--- DATA LISTING ---
++++
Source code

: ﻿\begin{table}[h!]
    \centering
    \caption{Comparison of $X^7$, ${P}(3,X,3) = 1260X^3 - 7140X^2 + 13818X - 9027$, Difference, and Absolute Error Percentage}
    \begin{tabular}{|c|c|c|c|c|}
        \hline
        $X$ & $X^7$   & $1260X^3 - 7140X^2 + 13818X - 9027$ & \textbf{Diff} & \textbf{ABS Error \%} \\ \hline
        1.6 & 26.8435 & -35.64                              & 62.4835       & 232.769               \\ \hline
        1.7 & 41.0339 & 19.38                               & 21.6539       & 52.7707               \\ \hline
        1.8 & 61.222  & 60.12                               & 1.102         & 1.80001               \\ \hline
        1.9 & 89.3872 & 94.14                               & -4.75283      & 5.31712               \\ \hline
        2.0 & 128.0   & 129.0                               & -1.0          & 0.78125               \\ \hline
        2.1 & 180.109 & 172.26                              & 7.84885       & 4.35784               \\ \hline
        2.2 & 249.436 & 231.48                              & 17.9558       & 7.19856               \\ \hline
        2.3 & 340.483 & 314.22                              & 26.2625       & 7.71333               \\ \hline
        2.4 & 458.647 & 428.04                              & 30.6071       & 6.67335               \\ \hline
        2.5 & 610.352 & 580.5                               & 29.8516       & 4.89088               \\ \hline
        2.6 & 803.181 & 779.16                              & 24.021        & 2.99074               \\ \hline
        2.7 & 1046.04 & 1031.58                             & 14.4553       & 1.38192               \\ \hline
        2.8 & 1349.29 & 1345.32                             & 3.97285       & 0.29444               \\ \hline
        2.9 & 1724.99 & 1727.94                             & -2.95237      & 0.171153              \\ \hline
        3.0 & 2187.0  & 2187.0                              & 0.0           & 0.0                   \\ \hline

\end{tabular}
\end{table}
++++
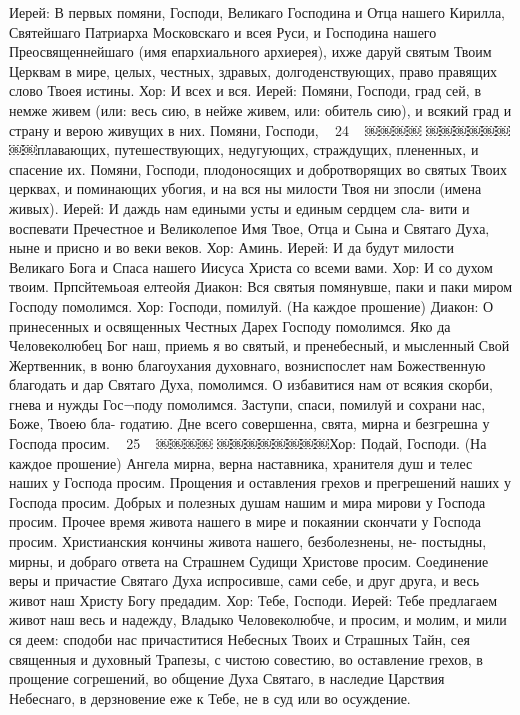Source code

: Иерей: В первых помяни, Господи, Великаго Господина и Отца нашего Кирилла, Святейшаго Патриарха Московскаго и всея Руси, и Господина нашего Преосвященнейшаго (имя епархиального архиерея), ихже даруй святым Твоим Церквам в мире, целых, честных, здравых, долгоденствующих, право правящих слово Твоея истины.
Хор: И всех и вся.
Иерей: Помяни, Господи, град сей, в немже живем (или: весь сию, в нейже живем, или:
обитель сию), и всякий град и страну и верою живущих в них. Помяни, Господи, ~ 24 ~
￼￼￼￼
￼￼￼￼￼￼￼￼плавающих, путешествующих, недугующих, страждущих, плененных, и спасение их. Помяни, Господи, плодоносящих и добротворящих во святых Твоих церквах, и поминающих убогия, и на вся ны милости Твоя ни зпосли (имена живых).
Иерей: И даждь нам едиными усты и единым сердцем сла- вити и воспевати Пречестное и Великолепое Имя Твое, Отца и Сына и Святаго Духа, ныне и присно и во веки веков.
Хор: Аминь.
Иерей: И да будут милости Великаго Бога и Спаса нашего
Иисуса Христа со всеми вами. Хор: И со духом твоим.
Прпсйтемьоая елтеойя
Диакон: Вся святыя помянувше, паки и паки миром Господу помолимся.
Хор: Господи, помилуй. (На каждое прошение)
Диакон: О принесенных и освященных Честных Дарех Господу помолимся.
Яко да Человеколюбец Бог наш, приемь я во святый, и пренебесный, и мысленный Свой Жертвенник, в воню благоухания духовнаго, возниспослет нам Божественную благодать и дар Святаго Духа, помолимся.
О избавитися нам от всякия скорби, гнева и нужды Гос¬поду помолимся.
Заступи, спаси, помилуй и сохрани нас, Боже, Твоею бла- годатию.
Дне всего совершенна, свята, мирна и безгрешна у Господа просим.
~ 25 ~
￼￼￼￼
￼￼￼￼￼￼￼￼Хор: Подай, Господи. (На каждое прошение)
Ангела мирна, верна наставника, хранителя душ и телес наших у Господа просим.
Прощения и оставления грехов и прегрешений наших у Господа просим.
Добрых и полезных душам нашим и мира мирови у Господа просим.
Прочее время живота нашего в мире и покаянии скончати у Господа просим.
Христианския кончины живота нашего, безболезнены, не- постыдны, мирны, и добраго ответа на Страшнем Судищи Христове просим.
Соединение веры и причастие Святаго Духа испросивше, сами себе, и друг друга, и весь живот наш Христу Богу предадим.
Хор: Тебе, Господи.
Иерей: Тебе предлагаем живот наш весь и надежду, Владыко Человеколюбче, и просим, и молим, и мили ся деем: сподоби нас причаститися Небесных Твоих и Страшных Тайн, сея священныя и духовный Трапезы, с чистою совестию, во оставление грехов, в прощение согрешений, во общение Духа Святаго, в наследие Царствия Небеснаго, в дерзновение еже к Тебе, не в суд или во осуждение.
++++
--- THE TASK ---
In the records above, find the line with "Иерей: Помяни, Господи, град". Print exactly from there through the line with "плавающих, путешествующих, недугующих, страждущих, плененных, и", minus the pictures.

--- RESPONSE FOR THIS EXERCISE ---
Иерей: Помяни, Господи, град сей, в немже живем (или: весь сию, в нейже живем, или:
обитель сию), и всякий град и страну и верою живущих в них. Помяни, Господи, ~ 24 ~
плавающих, путешествующих, недугующих, страждущих, плененных, и спасение их. Помяни, Господи, плодоносящих и добротворящих во святых Твоих церквах, и поминающих убогия, и на вся ны милости Твоя ни зпосли (имена живых).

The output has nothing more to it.